“Siamo ovviamente sconvolti dalle immagini diffuse da Greenpeace che mostrano un animale in via di estinzione ucciso a causa della deforestazione. Ma ancora una volta l’associazione ambientalista ha voluto creare un accostamento incomprensibile e assolutamente improprio tra ciò che avviene nelle foreste indonesiane gestite dalla multinazionale APP e le attività del Pefc, rendendosi responsabile di una serie di scorrettezze e falsità estremamente gravi, al limite della diffamazione”. E’ il duro commento di Antonio Brunori, segretario generale del Pefc Italia, in merito al comunicato diffuso nel pomeriggio da Greenpeace. “Del tutto infondata è inoltre l’affermazione secondo cui la carta certificata Pefc potrebbe contenere fibre di cellulosa proveniente dalle zone incriminate”.

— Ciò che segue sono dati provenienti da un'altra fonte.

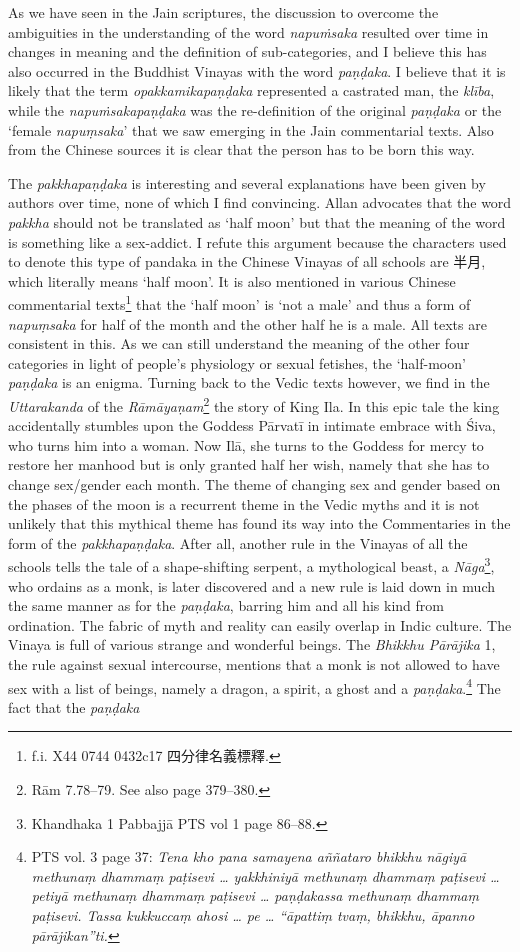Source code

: As we have seen in the Jain scriptures, the discussion to overcome the ambiguities in the understanding of the word {\em napuṁsaka} resulted over time in changes in meaning and the definition of sub-categories, and I believe this has also occurred in the Buddhist Vinayas with the word {\em paṇḍaka}. I believe that it is likely that the term {\em opakkamikapaṇḍaka} represented a castrated man, the {\em klība}, while the {\em napuṁsakapaṇḍaka} was the re-definition of the original {\em paṇḍaka} or the `female {\em napuṃsaka}' that we saw emerging in the Jain commentarial texts. Also from the Chinese sources it is clear that the person has to be born this way.

The {\em pakkhapaṇḍaka} is interesting and several explanations have been given by authors over time, none of which I find convincing. Allan \cite{bomhard} advocates that the word {\em pakkha} should not be translated as `half moon' but that the meaning of the word is something like a sex-addict. I refute this argument because the characters used to denote this type of pandaka in the Chinese Vinayas of all schools are 半月, which literally means `half moon'. It is also mentioned in various Chinese commentarial texts\footnote{f.i. X44 0744 0432c17 四分律名義標釋.} that the `half moon' is `not a male' and thus a form of {\em napuṃsaka} for half of the month and the other half he is a male. All texts are consistent in this. As we can still understand the meaning of the other four categories in light of people's physiology or sexual fetishes, the `half-moon' {\em paṇḍaka} is an enigma. Turning back to the Vedic texts however, we find in the {\em Uttarakanda} of the {\em Rāmāyaṇam}\footnote{Rām 7.78–79. See also \cite{goldman} page 379–380.} the story of King Ila. In this epic tale the king accidentally stumbles upon the Goddess Pārvatī in intimate embrace with Śiva, who turns him into a woman. Now Ilā, she turns to the Goddess for mercy to restore her manhood but is only granted half her wish, namely that she has to change sex/gender each month. The theme of changing sex and gender based on the phases of the moon is a recurrent theme in the Vedic myths and it is not unlikely that this mythical theme has found its way into the Commentaries in the form of the {\em pakkhapaṇḍaka}. After all, another rule in the Vinayas of all the schools tells the tale of a shape-shifting serpent, a mythological beast, a {\em Nāga}\footnote{Khandhaka 1 Pabbajjā PTS vol 1 page 86–88.}, who ordains as a monk, is later discovered and a new rule is laid down in much the same manner as for the {\em paṇḍaka}, barring him and all his kind from ordination. The fabric of myth and reality can easily overlap in Indic culture. The Vinaya is full of various strange and wonderful beings. The ­{\em Bhikkhu Pā­rāji­ka} 1, the rule against sexual intercourse, mentions that a monk is not allowed to have sex with a list of beings, namely a dragon, a spirit, a ghost and a {\em paṇḍaka}.\footnote{PTS vol. 3 page 37: {\em Tena kho pana samayena aññataro bhikkhu nāgiyā methunaṃ dhammaṃ paṭisevi … yakkhiniyā methunaṃ dhammaṃ paṭisevi … petiyā methunaṃ dhammaṃ paṭisevi … paṇḍakassa methunaṃ dhammaṃ paṭisevi. Tassa kukkuccaṃ ahosi … pe … “āpattiṃ tvaṃ, bhikkhu, āpanno pārājikan”ti.}} The fact that the {\em paṇḍaka} 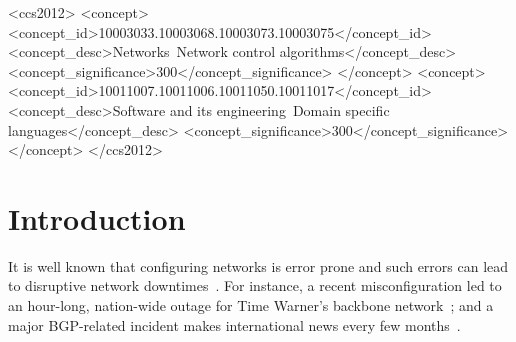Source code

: \documentclass[10pt]{sigalternate052015}
\newcommand{\dpw}[1]{\textcolor{tmlblue}{[dpw: #1]}}
\begin{document}
%
%
%
%


\begin{CCSXML}
<ccs2012>
<concept>
<concept_id>10003033.10003068.10003073.10003075</concept_id>
<concept_desc>Networks~Network control algorithms</concept_desc>
<concept_significance>300</concept_significance>
</concept>
<concept>
<concept_id>10011007.10011006.10011050.10011017</concept_id>
<concept_desc>Software and its engineering~Domain specific languages</concept_desc>
<concept_significance>300</concept_significance>
</concept>
</ccs2012>
\end{CCSXML}


\printccsdesc



%
%
%
%


\section{Introduction}
\label{sec:introduction}

It is well known that configuring networks is error
prone and such errors can lead to disruptive network
downtimes~\cite{mahajan+:bgp-misconfiguration,feamster+:rcc,batfish,dc-failure-study}.
For instance, a recent misconfiguration led to an hour-long, nation-wide outage for Time Warner's backbone network~\cite{time-warner}; and a major BGP-related incident makes international news every few months~\cite{bgpmon}.

\end{document}
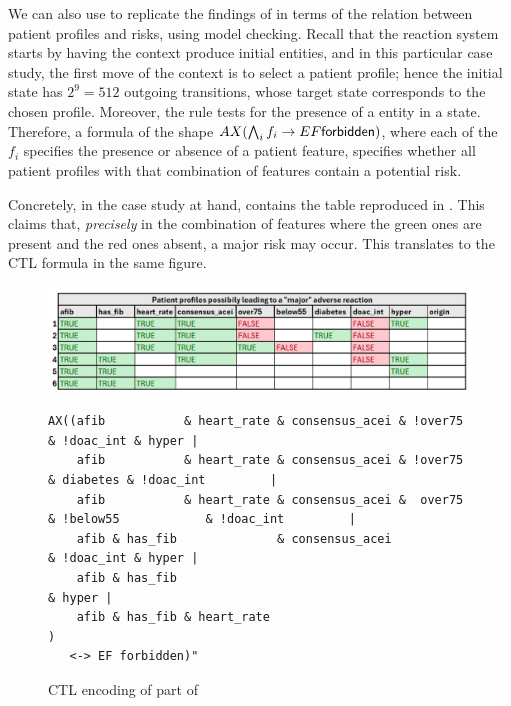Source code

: \medskip\noindent We can also use \GROOVE to replicate the findings of  \cite[Fig.\ 6]{DBLP:conf/cmsb/BowlesBBFGM24} in terms of the relation between patient profiles and risks, using model checking. Recall that the reaction system starts by having the context produce initial entities, and in this particular case study, the first move of the context is to select a patient profile; hence the initial state has $2^9=512$ outgoing transitions, whose target state corresponds to the chosen profile. Moreover, the rule \forbidden tests for the presence of a \Forbidden entity in a state. Therefore, a formula of the shape
$AX(\bigwedge_i f_i \rightarrow EF {\text{\sffamily forbidden}})$, where each of the $f_i$ specifies the presence or absence of a patient feature, specifies whether all patient profiles with that combination of features contain a potential risk.

Concretely, in the case study at hand, \cite[Fig.~6]{DBLP:conf/cmsb/BowlesBBFGM24} contains the table reproduced in . This claims that, \emph{precisely} in the combination of features where the green ones are present and the red ones absent, a major risk may occur. This translates to the CTL formula in the same figure.

\begin{figure}
\centering
\includegraphics[scale=.4]{./figs/table-from-cmsb2024}\begin{lstlisting}[basicstyle=\ttfamily\small,xleftmargin=0cm]
AX((afib           & heart_rate & consensus_acei & !over75                       & !doac_int & hyper |
    afib           & heart_rate & consensus_acei & !over75            & diabetes & !doac_int         |
    afib           & heart_rate & consensus_acei &  over75 & !below55            & !doac_int         |
    afib & has_fib              & consensus_acei                                 & !doac_int & hyper |
    afib & has_fib                                                                           & hyper |
    afib & has_fib & heart_rate                                                                      )
   <-> EF forbidden)"
\end{lstlisting}
\caption{CTL encoding of part of \cite[Fig.~6]{DBLP:conf/cmsb/BowlesBBFGM24}}
\label{fig:table-from-cmsb2024}
\end{figure}

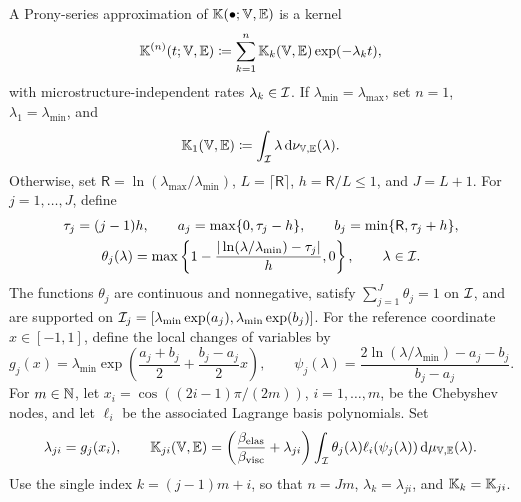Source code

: {\begin{definition}\label{def:prony_series_approximation}
A Prony-series approximation of $\mathbb{K}(\bullet;\mathbb{V},\mathbb{E})$ is a kernel
\begin{equation}\label{eq:Kn_def}
\mathbb{K}^{(n)}(t;\mathbb{V},\mathbb{E})\coloneqq\sum_{k=1}^n\mathbb{K}_k(\mathbb{V},\mathbb{E})\exp(-\lambda_k t),
\end{equation}
with microstructure-independent rates $\lambda_k\in{\mathcal{I}}$. If $\lambda_{\min}=\lambda_{\max}$, set $n=1$, $\lambda_1=\lambda_{\min}$, and
\begin{equation}\label{eq:Ki_def_degenerate}
\mathbb{K}_1(\mathbb{V},\mathbb{E})\coloneqq\int_{{\mathcal{I}}}\lambda\,\mathrm d\nu_{\mathbb{V},\mathbb{E}}(\lambda).
\end{equation}
Otherwise, set $\mathsf R=\ln(\lambda_{\max}/\lambda_{\min})$, $L=\lceil\mathsf R\rceil$, $h=\mathsf R/L\le1$, and $J=L+1$. For $j=1,\dots,J$, define
\begin{gather*}
\tau_j=(j-1)h,\qquad a_j=\max\{0,\tau_j-h\},\qquad b_j=\min\{\mathsf R,\tau_j+h\},\\
\theta_j(\lambda)=\max\left\{1-\frac{|\ln(\lambda/\lambda_{\min})-\tau_j|}{h},0\right\},\qquad\lambda\in{\mathcal{I}}.
\end{gather*}
The functions $\theta_j$ are continuous and nonnegative, satisfy $\sum_{j=1}^J\theta_j=1$ on ${\mathcal{I}}$, and are supported on ${\mathcal{I}}_j=[\lambda_{\min}\exp(a_j),\lambda_{\min}\exp(b_j)]$. For the reference coordinate $x\in[-1,1]$, define the local changes of variables by
\begin{equation}\label{eq:log_spectral_coordinate}
g_j(x)=\lambda_{\min}\exp\left(\frac{a_j+b_j}{2}+\frac{b_j-a_j}{2}x\right),\qquad
\psi_j(\lambda)=\frac{2\ln(\lambda/\lambda_{\min})-a_j-b_j}{b_j-a_j}.
\end{equation}
For $m\in\mathbb{N}$, let $x_i=\cos((2i-1)\pi/(2m))$, $i=1,\dots,m$, be the Chebyshev nodes, and let $\ell_i$ be the associated Lagrange basis polynomials. Set
\begin{equation}\label{eq:Ki_def}
\lambda_{ji}=g_j(x_i),\qquad
\mathbb{K}_{ji}(\mathbb{V},\mathbb{E})=\left(\frac{\beta_{\rm elas}}{\beta_{\rm visc}}+\lambda_{ji}\right)\int_{{\mathcal{I}}}\theta_j(\lambda)\ell_i(\psi_j(\lambda))\,\mathrm d\mu_{\mathbb{V},\mathbb{E}}(\lambda).
\end{equation}
Use the single index $k=(j-1)m+i$, so that $n=Jm$, $\lambda_k=\lambda_{ji}$, and $\mathbb{K}_k=\mathbb{K}_{ji}$.
\end{definition}

}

Nessun legame con la Pefc – “Mi trovo, come nei mesi scorsi, di nuovo costretto a ribadire che non esiste e non è mai esistito alcun collegamento tra Pefc e le foreste indonesiane incriminate, che non sono mai state certificate secondo lo schema Pefc. E infatti Greenpeace, sebbene stimolata a farlo nei mesi scorsi, non ha mai potuto esibire un solo documento che provi il contrario. Mostrare una tigre morente e chiamare in causa la certificazione Pefc è semplicemente assurdo”, prosegue Brunori, che, con l’occasione, spiega anche il funzionamento dei sistemi di certificazione: “Pefc non è un organismo di certificazione, bensì un organismo di normazione come la ISO. Definisce cioè uno standard di certificazione per il settore forestale che deve essere rispettato dalle aziende che vogliono essere certificate. Le verifiche sull’effettivo rispetto degli standard vengono invece effettuate da Organismi di certificazione, terzi e del tutto indipendenti rispetto a Pefc, che rilasciano il certificato di conformità agli standard. Quindi le affermazioni del responsabile Foreste di Greenpeace, Chiara Campione, sono un evidente caso di disinformazione. Pefc non certifica alcuna azienda, né tantomeno in Indonesia, dove il PEFC non esiste”.
Strumentalizzazione – Rimane il fatto che, più volte, Greenpeace ha voluto accostare App e Pefc: “La App ha ottenuto un certificato di tracciabilità per la carta che contiene fibre provenienti da piantagioni certificate, secondo lo schema Pefc, in Cile. Ma essendo l’azienda asiatica sotto accusa per le proprie attività in Indonesia e Sumatra, l’accostamento è solo un subdolo tentativo di mettere in cattiva luce il Pefc e per biasimare le aziende virtuose che scelgono questo schema per i propri prodotti. Una scelta che di certo – conclude Brunori – non aiuta la diffusione dei prodotti certificati né le politiche di gestione sostenibile del patrimonio forestale mondiale”.
La rabbia di Greenpeace – “Siamo offesi e indignati per l’ennesimo attacco falso e tendenzioso da parte di Greenpeace contro la nostra organizzazione. Nel comunicato di Green peace si legge che l’operato del PEFC è stato criticato da varie organizzazioni ambientaliste: è vero, ma solo da quelle che, come Greenpeace, hanno creato e appoggiano il sistema di certificazione forestale antagonista, cioè FSC. Qualsiasi persona intelligente capisce che questa operazione ha delle motivazioni poco legate alla protezione delle foreste e che è dissennato disperdere tante energie nella guerra tra sistemi di certificazione delle foreste quando purtroppo solo il 10% delle foreste nel mondo sono certificate (2/3 secondo standard Pefc e 1/3 secondo standard Fsc).